##### Supplied entries #####

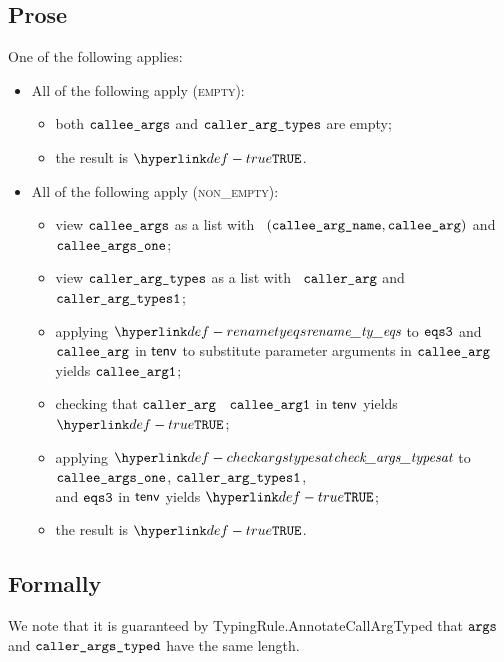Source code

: \subsection{Prose}
One of the following applies:
\begin{itemize}
  \item All of the following apply (\textsc{empty}):
  \begin{itemize}
    \item both $\texttt{callee\_args}$ and $\texttt{caller\_arg\_types}$ are empty;
    \item the result is $\True$.
  \end{itemize}

  \item All of the following apply (\textsc{non\_empty}):
  \begin{itemize}
    \item view $\texttt{callee\_args}$ as a list with \head\ $(\texttt{callee\_arg\_name}, \texttt{callee\_arg})$ and \tail\ $\texttt{callee\_args\_one}$;
    \item view $\texttt{caller\_arg\_types}$ as a list with \head\ $\texttt{caller\_arg}$ and \tail\ \\
          $\texttt{caller\_arg\_types1}$;
    \item applying $\renametyeqs$ to $\texttt{eqs3}$ and $\texttt{callee\_arg}$ in $\textsf{tenv}$
          to substitute parameter arguments in $\texttt{callee\_arg}$ yields $\texttt{callee\_arg1}$\ProseOrTypeError;
    \item checking that $\texttt{caller\_arg}$ \typesatisfies\ $\texttt{callee\_arg1}$ in $\textsf{tenv}$ yields $\True$\ProseOrTypeError;
    \item applying $\checkargstypesat$ to $\texttt{callee\_args\_one}$, $\texttt{caller\_arg\_types1}$, \\
          and $\texttt{eqs3}$ in $\textsf{tenv}$
          yields $\True$\ProseOrTypeError;
    \item the result is $\True$.
  \end{itemize}
\end{itemize}

\subsection{Formally}
We note that it is guaranteed by TypingRule.AnnotateCallArgTyped
that $\texttt{args}$ and $\texttt{caller\_args\_typed}$ have the same length.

#####

▸ Exercise directions:
Retype the records above, but only those lines that fall between the line containing "and \tail\ \\" and the line containing "to substitute parameter", with both of those lines included, exactly as written.

▸ Solution for this task:
    \item view $\texttt{caller\_arg\_types}$ as a list with \head\ $\texttt{caller\_arg}$ and \tail\ \\
          $\texttt{caller\_arg\_types1}$;
    \item applying $\renametyeqs$ to $\texttt{eqs3}$ and $\texttt{callee\_arg}$ in $\textsf{tenv}$
          to substitute parameter arguments in $\texttt{callee\_arg}$ yields $\texttt{callee\_arg1}$\ProseOrTypeError;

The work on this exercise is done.